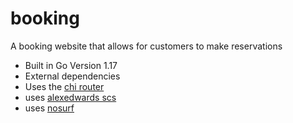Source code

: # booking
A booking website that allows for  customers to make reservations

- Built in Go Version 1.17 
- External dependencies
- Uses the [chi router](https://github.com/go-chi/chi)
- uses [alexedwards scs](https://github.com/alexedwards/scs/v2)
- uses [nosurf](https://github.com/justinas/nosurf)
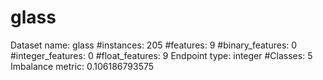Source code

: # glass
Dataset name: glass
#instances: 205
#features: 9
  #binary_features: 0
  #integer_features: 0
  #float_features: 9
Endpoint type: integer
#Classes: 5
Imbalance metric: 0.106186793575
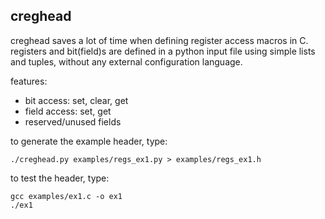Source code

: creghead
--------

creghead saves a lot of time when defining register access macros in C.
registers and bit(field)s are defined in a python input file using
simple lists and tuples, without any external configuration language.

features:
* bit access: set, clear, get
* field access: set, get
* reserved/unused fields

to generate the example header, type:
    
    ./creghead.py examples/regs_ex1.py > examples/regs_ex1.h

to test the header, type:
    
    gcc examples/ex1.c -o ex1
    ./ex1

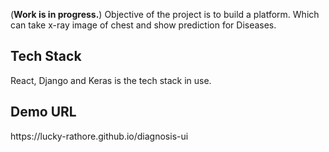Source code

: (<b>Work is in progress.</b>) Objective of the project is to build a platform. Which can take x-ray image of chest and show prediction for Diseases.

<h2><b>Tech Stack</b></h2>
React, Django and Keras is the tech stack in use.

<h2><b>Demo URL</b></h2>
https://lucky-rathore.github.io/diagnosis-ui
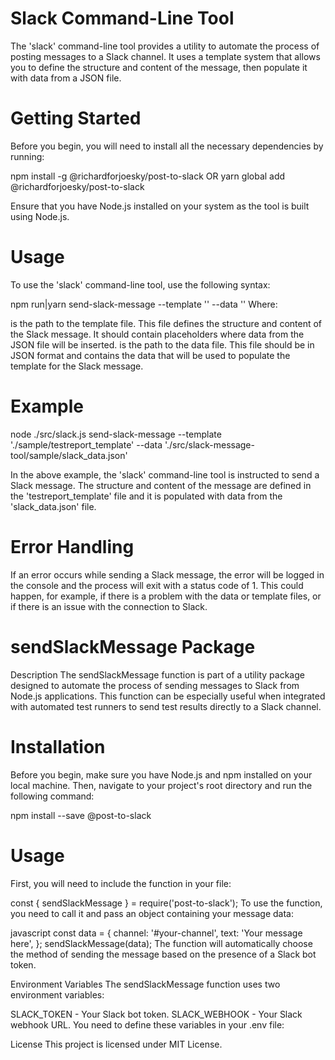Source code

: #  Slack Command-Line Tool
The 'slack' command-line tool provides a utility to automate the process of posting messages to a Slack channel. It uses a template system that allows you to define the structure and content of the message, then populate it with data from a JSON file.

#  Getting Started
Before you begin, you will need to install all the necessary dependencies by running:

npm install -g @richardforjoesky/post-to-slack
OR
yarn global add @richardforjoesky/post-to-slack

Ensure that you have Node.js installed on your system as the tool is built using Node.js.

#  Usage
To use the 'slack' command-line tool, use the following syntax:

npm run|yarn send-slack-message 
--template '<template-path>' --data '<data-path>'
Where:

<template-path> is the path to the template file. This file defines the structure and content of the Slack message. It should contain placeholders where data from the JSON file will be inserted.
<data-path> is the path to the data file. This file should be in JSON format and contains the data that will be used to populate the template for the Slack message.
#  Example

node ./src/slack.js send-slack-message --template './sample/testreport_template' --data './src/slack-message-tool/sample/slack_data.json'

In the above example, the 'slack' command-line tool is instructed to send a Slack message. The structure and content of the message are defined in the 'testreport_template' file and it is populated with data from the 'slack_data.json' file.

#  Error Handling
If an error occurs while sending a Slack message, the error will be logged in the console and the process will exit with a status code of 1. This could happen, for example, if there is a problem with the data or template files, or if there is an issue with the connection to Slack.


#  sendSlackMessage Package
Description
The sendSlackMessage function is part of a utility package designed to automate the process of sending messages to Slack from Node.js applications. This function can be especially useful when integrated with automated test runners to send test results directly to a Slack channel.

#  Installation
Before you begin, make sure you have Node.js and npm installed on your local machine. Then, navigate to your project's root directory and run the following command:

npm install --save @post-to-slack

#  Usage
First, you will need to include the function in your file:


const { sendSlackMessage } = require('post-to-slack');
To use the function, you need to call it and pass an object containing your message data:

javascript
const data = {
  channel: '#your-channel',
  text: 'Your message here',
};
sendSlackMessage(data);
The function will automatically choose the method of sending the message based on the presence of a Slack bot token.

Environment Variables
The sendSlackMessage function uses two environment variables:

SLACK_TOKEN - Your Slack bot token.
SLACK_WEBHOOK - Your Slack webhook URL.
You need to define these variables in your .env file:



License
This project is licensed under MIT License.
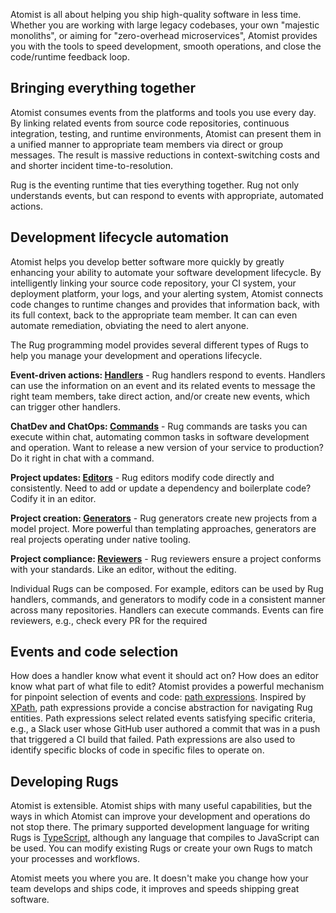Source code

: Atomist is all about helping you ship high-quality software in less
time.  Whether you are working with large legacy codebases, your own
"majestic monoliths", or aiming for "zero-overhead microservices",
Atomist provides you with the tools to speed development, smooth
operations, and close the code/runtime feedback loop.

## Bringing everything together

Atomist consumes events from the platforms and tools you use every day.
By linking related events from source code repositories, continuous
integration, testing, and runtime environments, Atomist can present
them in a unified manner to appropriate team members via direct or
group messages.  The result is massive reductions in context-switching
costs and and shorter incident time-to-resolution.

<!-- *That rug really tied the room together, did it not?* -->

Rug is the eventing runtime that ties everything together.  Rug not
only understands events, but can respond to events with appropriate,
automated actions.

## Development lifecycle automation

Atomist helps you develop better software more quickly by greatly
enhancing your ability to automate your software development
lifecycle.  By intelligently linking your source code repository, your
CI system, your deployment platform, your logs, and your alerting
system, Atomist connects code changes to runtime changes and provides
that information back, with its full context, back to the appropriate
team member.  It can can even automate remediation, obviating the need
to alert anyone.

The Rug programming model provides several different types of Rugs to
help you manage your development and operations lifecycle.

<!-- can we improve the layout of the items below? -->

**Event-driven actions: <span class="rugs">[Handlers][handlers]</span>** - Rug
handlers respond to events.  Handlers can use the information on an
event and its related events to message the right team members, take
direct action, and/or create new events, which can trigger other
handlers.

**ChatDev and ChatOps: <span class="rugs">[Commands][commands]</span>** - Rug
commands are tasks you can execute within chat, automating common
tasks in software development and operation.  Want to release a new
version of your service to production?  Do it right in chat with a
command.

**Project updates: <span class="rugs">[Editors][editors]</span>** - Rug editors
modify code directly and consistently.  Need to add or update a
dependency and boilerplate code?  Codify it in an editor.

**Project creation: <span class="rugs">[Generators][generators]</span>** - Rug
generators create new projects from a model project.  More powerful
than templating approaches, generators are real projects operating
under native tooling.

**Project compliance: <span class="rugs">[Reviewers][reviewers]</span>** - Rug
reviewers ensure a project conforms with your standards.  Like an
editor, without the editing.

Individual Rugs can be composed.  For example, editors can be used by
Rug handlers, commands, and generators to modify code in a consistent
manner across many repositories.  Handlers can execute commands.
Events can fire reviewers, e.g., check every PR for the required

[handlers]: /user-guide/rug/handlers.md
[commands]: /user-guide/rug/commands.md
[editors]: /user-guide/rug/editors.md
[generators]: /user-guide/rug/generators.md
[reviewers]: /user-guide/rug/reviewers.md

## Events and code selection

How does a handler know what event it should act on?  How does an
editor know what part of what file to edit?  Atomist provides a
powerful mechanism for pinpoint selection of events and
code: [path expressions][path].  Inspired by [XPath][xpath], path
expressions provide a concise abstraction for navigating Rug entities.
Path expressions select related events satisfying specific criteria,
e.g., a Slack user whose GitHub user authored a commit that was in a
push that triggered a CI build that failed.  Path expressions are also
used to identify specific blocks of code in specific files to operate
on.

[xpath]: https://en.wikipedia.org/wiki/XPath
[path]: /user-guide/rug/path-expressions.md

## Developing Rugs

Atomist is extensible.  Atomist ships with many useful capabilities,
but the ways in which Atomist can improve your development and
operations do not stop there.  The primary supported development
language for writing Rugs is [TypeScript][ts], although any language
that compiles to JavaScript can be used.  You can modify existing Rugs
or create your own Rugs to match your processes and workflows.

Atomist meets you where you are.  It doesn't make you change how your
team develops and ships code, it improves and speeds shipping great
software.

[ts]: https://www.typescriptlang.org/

========================

From the listing above, copy all lines holding the word "selection".

Final answer -
## Events and code selection
powerful mechanism for pinpoint selection of events and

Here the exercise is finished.